Our virtual reality, which invaded our existing spaces with overwhelming intensity at the turn of the 21st century, now seeks to permeate our lives more carefully, with the utmost circumspection. Step by step. As the escalating digital revolution bombarded our daily lives with an increasingly unmanageable torrent of information, introducing newer and newer functions, it has, by now, rendered itself ultimately indispensable. It has created a digital culture that generates its own values, previously unknown, through infinite and irreconcilable contradictions.
So much so that human culture has awakened in a universe never seen before.
Is it an exaggeration to claim that this material world thrust into virtuality – with the ingenuity of the human mind in the background, of course – functions as living matter in its own intangible totality? A glowing, sizzling, undulating consciousness that, in its own defence, responds to the tradition-based questions posed by human culture with elemental force. Matter? A reality beyond matter? Tradition? The medieval theologian Duns Scotus’ concept applied to virtuality? The traditional forms of art? Artistic freedom created through digital means? Self-identity? Virtual identity? And once we got this far: the unrestricted replicability of digital artworks versus the uniqueness of tangible artistic objects?
Non-fungible token.
An irreplaceable object.
The ‘digitalised’ meaning of the term, which has become widespread over the past five years, is an invention of the new millennium. It was created by the cryptoworld, founded by Satoshi Nakamoto, who remains completely unknown, and what it denotes is essentially a form of virtual content, assigned a digital identifier, and as such, unique and unrepeatable.
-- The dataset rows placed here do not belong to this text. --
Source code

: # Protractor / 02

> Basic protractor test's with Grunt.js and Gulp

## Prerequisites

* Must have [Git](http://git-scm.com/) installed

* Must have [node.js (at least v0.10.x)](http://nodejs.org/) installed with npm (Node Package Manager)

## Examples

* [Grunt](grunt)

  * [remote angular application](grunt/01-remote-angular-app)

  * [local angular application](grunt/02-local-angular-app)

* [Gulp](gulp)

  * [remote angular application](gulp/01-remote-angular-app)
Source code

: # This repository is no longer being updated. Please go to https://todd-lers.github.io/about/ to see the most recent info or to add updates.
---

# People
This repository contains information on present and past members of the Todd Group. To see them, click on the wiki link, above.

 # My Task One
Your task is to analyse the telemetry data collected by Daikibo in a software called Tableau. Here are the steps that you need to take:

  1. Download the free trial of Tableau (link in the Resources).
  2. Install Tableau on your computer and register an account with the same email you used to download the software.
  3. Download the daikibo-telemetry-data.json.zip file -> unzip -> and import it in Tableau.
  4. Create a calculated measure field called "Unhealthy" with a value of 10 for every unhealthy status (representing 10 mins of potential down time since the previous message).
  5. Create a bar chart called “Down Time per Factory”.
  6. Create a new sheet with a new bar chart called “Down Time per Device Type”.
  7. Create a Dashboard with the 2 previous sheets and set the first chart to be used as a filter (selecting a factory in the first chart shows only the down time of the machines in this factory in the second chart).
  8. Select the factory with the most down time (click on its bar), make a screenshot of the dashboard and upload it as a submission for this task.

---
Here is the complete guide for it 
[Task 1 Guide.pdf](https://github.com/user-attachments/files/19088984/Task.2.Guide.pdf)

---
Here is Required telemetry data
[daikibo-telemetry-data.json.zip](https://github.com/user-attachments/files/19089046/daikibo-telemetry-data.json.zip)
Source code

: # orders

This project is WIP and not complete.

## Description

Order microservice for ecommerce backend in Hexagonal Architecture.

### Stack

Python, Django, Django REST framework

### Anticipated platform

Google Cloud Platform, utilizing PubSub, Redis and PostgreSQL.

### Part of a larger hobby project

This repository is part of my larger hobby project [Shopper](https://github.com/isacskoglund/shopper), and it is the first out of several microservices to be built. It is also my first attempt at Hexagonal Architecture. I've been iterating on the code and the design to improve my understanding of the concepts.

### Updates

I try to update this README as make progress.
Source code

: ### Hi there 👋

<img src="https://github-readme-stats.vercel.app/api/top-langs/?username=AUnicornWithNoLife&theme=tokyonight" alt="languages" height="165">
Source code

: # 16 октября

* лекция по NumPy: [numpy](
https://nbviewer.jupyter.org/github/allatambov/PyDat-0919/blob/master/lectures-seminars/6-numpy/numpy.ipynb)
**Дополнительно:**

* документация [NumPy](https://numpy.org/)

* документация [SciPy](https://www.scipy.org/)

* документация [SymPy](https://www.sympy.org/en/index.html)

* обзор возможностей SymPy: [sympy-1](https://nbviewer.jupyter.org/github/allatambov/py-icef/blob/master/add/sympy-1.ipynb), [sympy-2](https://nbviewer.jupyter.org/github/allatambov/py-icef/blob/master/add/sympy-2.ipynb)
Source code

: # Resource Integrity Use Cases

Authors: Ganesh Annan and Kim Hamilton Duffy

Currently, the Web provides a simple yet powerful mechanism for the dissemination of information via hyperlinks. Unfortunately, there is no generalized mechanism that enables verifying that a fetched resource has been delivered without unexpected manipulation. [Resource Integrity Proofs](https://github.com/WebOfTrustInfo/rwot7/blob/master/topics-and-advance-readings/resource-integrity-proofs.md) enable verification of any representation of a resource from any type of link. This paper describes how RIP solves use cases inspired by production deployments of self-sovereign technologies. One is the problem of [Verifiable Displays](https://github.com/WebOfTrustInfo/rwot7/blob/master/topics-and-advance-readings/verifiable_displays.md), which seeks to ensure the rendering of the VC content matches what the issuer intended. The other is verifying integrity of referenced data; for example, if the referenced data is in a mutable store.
Yet, if we look back at the term ‘non-fungible object’ from the digital present, not just in its current context but in its traditional sense, it becomes bizarrely relevant to the entire realm of visual art. The contemporary ingenuity of its virtual metamorphosis captures something of the essence of art both before and after digitisation.
A striking change in contemporary art over the past five years is that even works created using traditional methods can no longer remain unaffected by the digital cosmos, which is racing at wind speed. This year’s National Salon of Fine Arts seeks to reflect the richness of personal responses to society’s shifts and, in doing so, to illustrate the infiltration of the emerging virtual world into traditional artistic thinking. Whether this manifests in form and/or content remains the artist’s individual decision. The exhibition seeks to reveal a worldview reflecting upon our times, where the desire to rethink tradition coexists with the so-called digital mindset underpinning the tangible creations of the material world.
To reveal all that has become inseparable from our existence as attested to by the present artworks.
The exhibition is curated by József Baksai, co-curated by György Verebes.